The government has announced it will cut many tariffs to zero in the event of a no-deal Brexit. Edgar Morgenroth (Dublin City University) explains why it is so keen to avert the economic blow that reverting to WTO tariffs would deal to the UK economy. It would be over four and a half times worse for the UK than the EU on average.
The UK is now due to leave the EU on 12 April, and there is no guarantee that the EU will grant a long extension under Article 50 – nor that the UK will be able to agree on a deal.
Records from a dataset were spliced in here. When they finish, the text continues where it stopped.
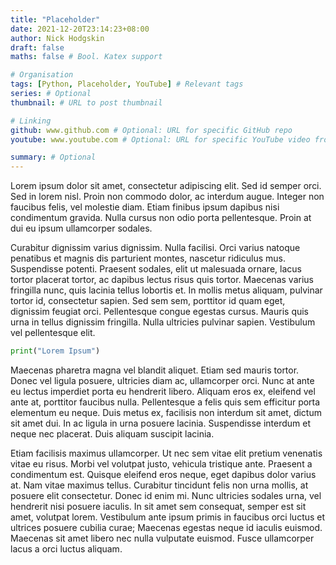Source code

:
```yaml
---
title: "Placeholder"
date: 2021-12-20T23:14:23+08:00
author: Nick Hodgskin
draft: false
maths: false # Bool. Katex support

# Organisation
tags: [Python, Placeholder, YouTube] # Relevant tags
series: # Optional
thumbnail: # URL to post thumbnail

# Linking
github: www.github.com # Optional: URL for specific GitHub repo
youtube: www.youtube.com # Optional: URL for specific YouTube video from the channel

summary: # Optional
---
```


Lorem ipsum dolor sit amet, consectetur adipiscing elit. Sed id semper orci. Sed in lorem nisl. Proin non commodo dolor, ac interdum augue. Integer non faucibus felis, vel molestie diam. Etiam finibus ipsum dapibus nisi condimentum gravida. Nulla cursus non odio porta pellentesque. Proin at dui eu ipsum ullamcorper sodales.

Curabitur dignissim varius dignissim. Nulla facilisi. Orci varius natoque penatibus et magnis dis parturient montes, nascetur ridiculus mus. Suspendisse potenti. Praesent sodales, elit ut malesuada ornare, lacus tortor placerat tortor, ac dapibus lectus risus quis tortor. Maecenas varius fringilla nunc, quis lacinia tellus lobortis et. In mollis metus aliquam, pulvinar tortor id, consectetur sapien. Sed sem sem, porttitor id quam eget, dignissim feugiat orci. Pellentesque congue egestas cursus. Mauris quis urna in tellus dignissim fringilla. Nulla ultricies pulvinar sapien. Vestibulum vel pellentesque elit.

```py
print("Lorem Ipsum")
```

Maecenas pharetra magna vel blandit aliquet. Etiam sed mauris tortor. Donec vel ligula posuere, ultricies diam ac, ullamcorper orci. Nunc at ante eu lectus imperdiet porta eu hendrerit libero. Aliquam eros ex, eleifend vel ante at, porttitor faucibus nulla. Pellentesque a felis quis sem efficitur porta elementum eu neque. Duis metus ex, facilisis non interdum sit amet, dictum sit amet dui. In ac ligula in urna posuere lacinia. Suspendisse interdum et neque nec placerat. Duis aliquam suscipit lacinia.

Etiam facilisis maximus ullamcorper. Ut nec sem vitae elit pretium venenatis vitae eu risus. Morbi vel volutpat justo, vehicula tristique ante. Praesent a condimentum est. Quisque eleifend eros neque, eget dapibus dolor varius at. Nam vitae maximus tellus. Curabitur tincidunt felis non urna mollis, at posuere elit consectetur. Donec id enim mi. Nunc ultricies sodales urna, vel hendrerit nisi posuere iaculis. In sit amet sem consequat, semper est sit amet, volutpat lorem. Vestibulum ante ipsum primis in faucibus orci luctus et ultrices posuere cubilia curae; Maecenas egestas neque id iaculis euismod. Maecenas sit amet libero nec nulla vulputate euismod. Fusce ullamcorper lacus a orci luctus aliquam.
So a no-deal Brexit is still entirely possible.
A no-deal Brexit – like one with a Withdrawal Agreement but no subsequent trade agreement – would result in the UK becoming a so-called third country with respect to imports into the EU. Where third countries have no trade agreement with the EU, their merchandise imports into the EU become subject to the tariff schedule that the EU has registered with the World Trade Organisation (WTO) – what is generally referred to as WTO tariffs in the context of the Brexit debate.
With such a scenario now more likely, it is worth asking what the effect of the imposition of tariffs would have. A simple way to carry out such an analysis is to take the existing trade and apply the tariffs to this. Assuming that the tariff is passed on to customers, and using estimates of the price sensitivity of demand, it is possible to estimate by how much trade would be affected.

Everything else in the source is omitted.